**Task goal:** What you return must match the entries exactly, except that the pictures are gone.

[[ Material supplied open ]]

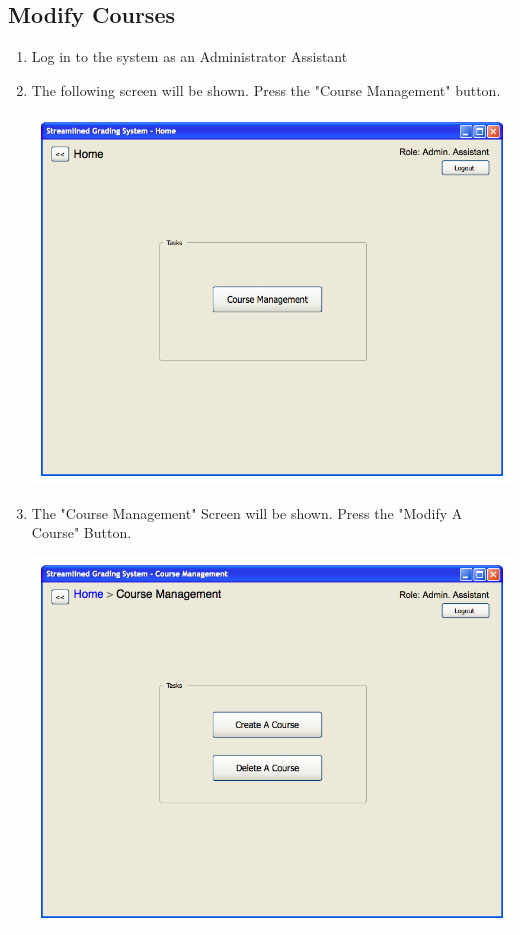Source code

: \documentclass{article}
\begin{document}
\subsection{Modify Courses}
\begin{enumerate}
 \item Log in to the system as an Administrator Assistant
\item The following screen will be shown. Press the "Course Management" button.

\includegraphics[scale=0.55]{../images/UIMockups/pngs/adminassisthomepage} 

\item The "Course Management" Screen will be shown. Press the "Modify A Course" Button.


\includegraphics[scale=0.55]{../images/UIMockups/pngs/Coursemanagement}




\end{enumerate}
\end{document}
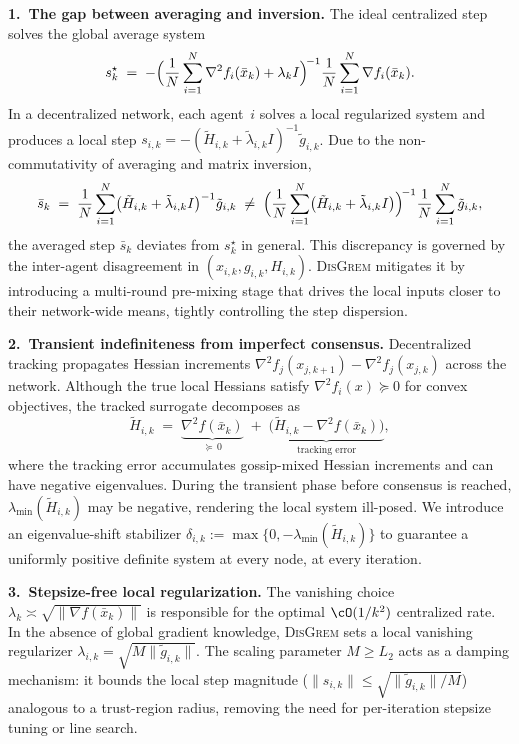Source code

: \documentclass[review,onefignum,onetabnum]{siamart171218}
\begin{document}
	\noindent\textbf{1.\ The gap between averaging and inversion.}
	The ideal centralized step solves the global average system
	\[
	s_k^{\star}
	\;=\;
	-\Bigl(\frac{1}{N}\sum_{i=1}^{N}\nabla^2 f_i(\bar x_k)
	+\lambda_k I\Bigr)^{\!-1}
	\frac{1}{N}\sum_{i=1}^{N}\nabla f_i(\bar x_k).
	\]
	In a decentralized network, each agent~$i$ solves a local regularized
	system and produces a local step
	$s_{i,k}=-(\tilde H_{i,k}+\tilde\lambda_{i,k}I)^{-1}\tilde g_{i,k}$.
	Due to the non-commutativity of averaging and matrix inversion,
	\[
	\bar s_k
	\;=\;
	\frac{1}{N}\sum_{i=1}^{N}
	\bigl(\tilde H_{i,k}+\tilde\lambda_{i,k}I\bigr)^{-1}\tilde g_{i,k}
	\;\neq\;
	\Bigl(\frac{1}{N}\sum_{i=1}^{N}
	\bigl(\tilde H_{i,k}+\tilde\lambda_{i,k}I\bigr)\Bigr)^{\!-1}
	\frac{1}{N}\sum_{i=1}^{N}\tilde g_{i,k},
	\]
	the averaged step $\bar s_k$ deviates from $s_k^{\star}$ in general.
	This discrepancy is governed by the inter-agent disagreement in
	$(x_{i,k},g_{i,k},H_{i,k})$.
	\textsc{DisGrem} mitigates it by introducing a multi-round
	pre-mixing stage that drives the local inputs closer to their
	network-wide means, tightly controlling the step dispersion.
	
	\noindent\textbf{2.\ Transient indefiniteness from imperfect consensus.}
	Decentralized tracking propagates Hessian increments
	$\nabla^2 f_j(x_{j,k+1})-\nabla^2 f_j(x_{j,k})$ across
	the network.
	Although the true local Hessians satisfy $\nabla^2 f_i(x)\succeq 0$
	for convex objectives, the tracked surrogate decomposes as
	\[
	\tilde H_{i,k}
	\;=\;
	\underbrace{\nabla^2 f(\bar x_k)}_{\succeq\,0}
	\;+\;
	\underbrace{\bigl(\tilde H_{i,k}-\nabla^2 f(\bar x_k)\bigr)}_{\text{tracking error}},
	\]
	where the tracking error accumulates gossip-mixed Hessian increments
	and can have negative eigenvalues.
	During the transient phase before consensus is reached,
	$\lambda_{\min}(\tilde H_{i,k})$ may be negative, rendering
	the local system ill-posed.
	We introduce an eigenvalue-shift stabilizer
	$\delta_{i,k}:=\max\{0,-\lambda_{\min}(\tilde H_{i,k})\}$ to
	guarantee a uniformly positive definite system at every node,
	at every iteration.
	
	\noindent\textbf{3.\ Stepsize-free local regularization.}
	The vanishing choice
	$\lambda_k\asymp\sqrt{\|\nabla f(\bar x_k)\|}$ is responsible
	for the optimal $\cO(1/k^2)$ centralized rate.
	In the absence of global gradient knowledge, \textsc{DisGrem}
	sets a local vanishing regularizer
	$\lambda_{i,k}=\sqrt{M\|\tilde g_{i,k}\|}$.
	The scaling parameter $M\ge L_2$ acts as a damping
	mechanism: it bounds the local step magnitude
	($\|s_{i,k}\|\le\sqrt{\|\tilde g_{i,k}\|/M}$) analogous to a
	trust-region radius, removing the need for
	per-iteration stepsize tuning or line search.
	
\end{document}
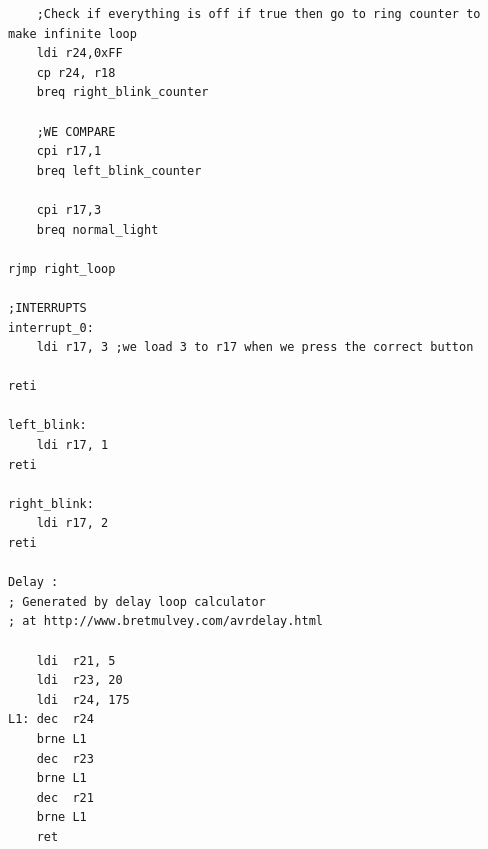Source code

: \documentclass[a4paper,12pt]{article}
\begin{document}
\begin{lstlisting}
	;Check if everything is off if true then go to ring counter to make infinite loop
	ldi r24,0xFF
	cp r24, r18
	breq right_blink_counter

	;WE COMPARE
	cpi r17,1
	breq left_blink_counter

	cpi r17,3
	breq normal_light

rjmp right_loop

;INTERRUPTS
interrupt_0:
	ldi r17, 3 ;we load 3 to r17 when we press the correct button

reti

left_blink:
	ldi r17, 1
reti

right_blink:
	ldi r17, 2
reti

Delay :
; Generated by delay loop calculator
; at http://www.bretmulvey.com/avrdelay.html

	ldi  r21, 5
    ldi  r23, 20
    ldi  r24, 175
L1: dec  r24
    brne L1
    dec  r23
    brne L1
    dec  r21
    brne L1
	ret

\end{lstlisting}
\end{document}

[[ Material supplied closed ]]

**Answer space:**
Source code

: \documentclass{article}
\begin{document}
\subsection{Modify Courses}
\begin{enumerate}
 \item Log in to the system as an Administrator Assistant
\item The following screen will be shown. Press the "Course Management" button.

\includegraphics[scale=0.55]{../images/UIMockups/pngs/adminassisthomepage} 

\item The "Course Management" Screen will be shown. Press the "Modify A Course" Button.


\includegraphics[scale=0.55]{../images/UIMockups/pngs/Coursemanagement}




\end{enumerate}
\end{document}
Source code

: \documentclass[review,onefignum,onetabnum]{siamart171218}
\begin{document}
	\noindent\textbf{1.\ The gap between averaging and inversion.}
	The ideal centralized step solves the global average system
	\[
	s_k^{\star}
	\;=\;
	-\Bigl(\frac{1}{N}\sum_{i=1}^{N}\nabla^2 f_i(\bar x_k)
	+\lambda_k I\Bigr)^{\!-1}
	\frac{1}{N}\sum_{i=1}^{N}\nabla f_i(\bar x_k).
	\]
	In a decentralized network, each agent~$i$ solves a local regularized
	system and produces a local step
	$s_{i,k}=-(\tilde H_{i,k}+\tilde\lambda_{i,k}I)^{-1}\tilde g_{i,k}$.
	Due to the non-commutativity of averaging and matrix inversion,
	\[
	\bar s_k
	\;=\;
	\frac{1}{N}\sum_{i=1}^{N}
	\bigl(\tilde H_{i,k}+\tilde\lambda_{i,k}I\bigr)^{-1}\tilde g_{i,k}
	\;\neq\;
	\Bigl(\frac{1}{N}\sum_{i=1}^{N}
	\bigl(\tilde H_{i,k}+\tilde\lambda_{i,k}I\bigr)\Bigr)^{\!-1}
	\frac{1}{N}\sum_{i=1}^{N}\tilde g_{i,k},
	\]
	the averaged step $\bar s_k$ deviates from $s_k^{\star}$ in general.
	This discrepancy is governed by the inter-agent disagreement in
	$(x_{i,k},g_{i,k},H_{i,k})$.
	\textsc{DisGrem} mitigates it by introducing a multi-round
	pre-mixing stage that drives the local inputs closer to their
	network-wide means, tightly controlling the step dispersion.
	
	\noindent\textbf{2.\ Transient indefiniteness from imperfect consensus.}
	Decentralized tracking propagates Hessian increments
	$\nabla^2 f_j(x_{j,k+1})-\nabla^2 f_j(x_{j,k})$ across
	the network.
	Although the true local Hessians satisfy $\nabla^2 f_i(x)\succeq 0$
	for convex objectives, the tracked surrogate decomposes as
	\[
	\tilde H_{i,k}
	\;=\;
	\underbrace{\nabla^2 f(\bar x_k)}_{\succeq\,0}
	\;+\;
	\underbrace{\bigl(\tilde H_{i,k}-\nabla^2 f(\bar x_k)\bigr)}_{\text{tracking error}},
	\]
	where the tracking error accumulates gossip-mixed Hessian increments
	and can have negative eigenvalues.
	During the transient phase before consensus is reached,
	$\lambda_{\min}(\tilde H_{i,k})$ may be negative, rendering
	the local system ill-posed.
	We introduce an eigenvalue-shift stabilizer
	$\delta_{i,k}:=\max\{0,-\lambda_{\min}(\tilde H_{i,k})\}$ to
	guarantee a uniformly positive definite system at every node,
	at every iteration.
	
	\noindent\textbf{3.\ Stepsize-free local regularization.}
	The vanishing choice
	$\lambda_k\asymp\sqrt{\|\nabla f(\bar x_k)\|}$ is responsible
	for the optimal $\cO(1/k^2)$ centralized rate.
	In the absence of global gradient knowledge, \textsc{DisGrem}
	sets a local vanishing regularizer
	$\lambda_{i,k}=\sqrt{M\|\tilde g_{i,k}\|}$.
	The scaling parameter $M\ge L_2$ acts as a damping
	mechanism: it bounds the local step magnitude
	($\|s_{i,k}\|\le\sqrt{\|\tilde g_{i,k}\|/M}$) analogous to a
	trust-region radius, removing the need for
	per-iteration stepsize tuning or line search.
	
\end{document}
Source code

: \documentclass[a4paper,12pt]{article}
\begin{document}
\begin{lstlisting}
	;Check if everything is off if true then go to ring counter to make infinite loop
	ldi r24,0xFF
	cp r24, r18
	breq right_blink_counter

	;WE COMPARE
	cpi r17,1
	breq left_blink_counter

	cpi r17,3
	breq normal_light

rjmp right_loop

;INTERRUPTS
interrupt_0:
	ldi r17, 3 ;we load 3 to r17 when we press the correct button

reti

left_blink:
	ldi r17, 1
reti

right_blink:
	ldi r17, 2
reti

Delay :
; Generated by delay loop calculator
; at http://www.bretmulvey.com/avrdelay.html

	ldi  r21, 5
    ldi  r23, 20
    ldi  r24, 175
L1: dec  r24
    brne L1
    dec  r23
    brne L1
    dec  r21
    brne L1
	ret

\end{lstlisting}
\end{document}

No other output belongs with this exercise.